Western Digital e SanDisk hanno riconosciuto l’esistenza di due vulnerabilità nell’applicazione Dashboard, utilizzabile per verificare lo stato delle unità SSD e ottimizzarne il funzionamento.
I possessori di unità SSD Western Digital e SanDisk che si servono dell’applicazione Dashboard sono invitati ad aggiornarla all’ultima versione, scaricabile facendo riferimento ai link pubblicati a questo indirizzo.

I ricercatori di TrustWave hanno infatti scoperto due lacune: le versioni dell’app Dashboard antecedenti alla release 2.5.1.0 non utilizzavano alcun algoritmo crittografico per verificare la presenza di eventuali aggiornamenti sui server Western Digital e SanDisk. Inoltre, le informazioni inviate allo staff tecnico di Western Digital e SanDisk (su richiesta dell’utente) erano protette con una semplice password hard-coded ovvero unica per tutte le installazioni a livello mondiale della Dashboard.

Gli esperti di TrustWave hanno osservato che un aggressore poteva facilmente sferrare un attacco man-in-the-middle e provocare l’esecuzione di codice arbitrario in modalità remota sostituendo l’aggiornamento legittimo veicolato attraverso i server Western Digital e SanDisk con un eseguibile potenzialmente dannoso.

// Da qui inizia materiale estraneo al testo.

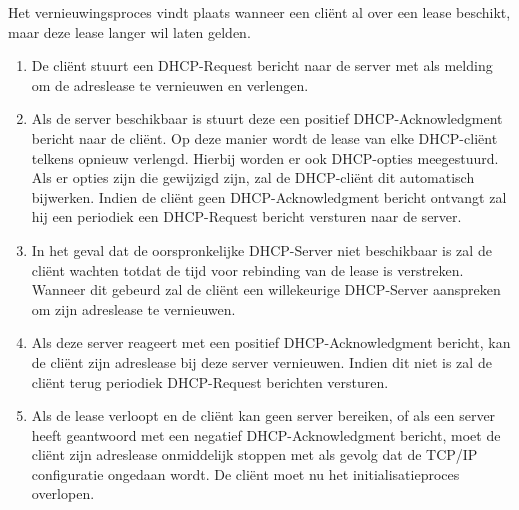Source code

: \documentclass{report}
\begin{document}
\begin{enumerate}
{\begin{enumerate}
	\end{enumerate}
	
	Het vernieuwingsproces vindt plaats wanneer een cliënt al over een lease beschikt, maar deze lease langer wil laten gelden.
	\begin{enumerate}
	\item De cliënt stuurt een DHCP-Request bericht naar de server met als melding om de adreslease te vernieuwen en verlengen.
	\item Als de server beschikbaar is stuurt deze een positief DHCP-Acknowledgment bericht naar de cliënt. Op deze manier wordt de lease van elke DHCP-cliënt telkens opnieuw verlengd. Hierbij worden er ook DHCP-opties meegestuurd. Als er opties zijn die gewijzigd zijn, zal de DHCP-cliënt dit automatisch bijwerken. Indien de cliënt geen DHCP-Acknowledgment bericht ontvangt zal hij een periodiek een DHCP-Request bericht versturen naar de server.
	\item In het geval dat de oorspronkelijke DHCP-Server niet beschikbaar is zal de cliënt wachten totdat de tijd voor rebinding van de lease is verstreken. Wanneer dit gebeurd zal de cliënt een willekeurige DHCP-Server aanspreken om zijn adreslease te vernieuwen.
	\item Als deze server reageert met een positief DHCP-Acknowledgment bericht, kan de cliënt zijn adreslease bij deze server vernieuwen. Indien dit niet is zal de cliënt terug periodiek DHCP-Request berichten versturen.
	\item Als de lease verloopt en de cliënt kan geen server bereiken, of als een server heeft geantwoord met een negatief DHCP-Acknowledgment bericht, moet de cliënt zijn adreslease onmiddelijk stoppen met als gevolg dat de TCP/IP configuratie ongedaan wordt. De cliënt moet nu het initialisatieproces overlopen.
	\end{enumerate}
}


\end{enumerate}
\end{document}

Le due società confermano di aver risolto entrambi i problemi e invitano gli utenti a installare la versione 2.5.1.0 della Dashboard. Le lacune di sicurezza erano state segnalate privatamente ad aprile, gli aggiornamenti sono stati rilasciati l’11 luglio scorso mentre oggi è stata pubblicata una disamina tecnica di entrambe le problematiche.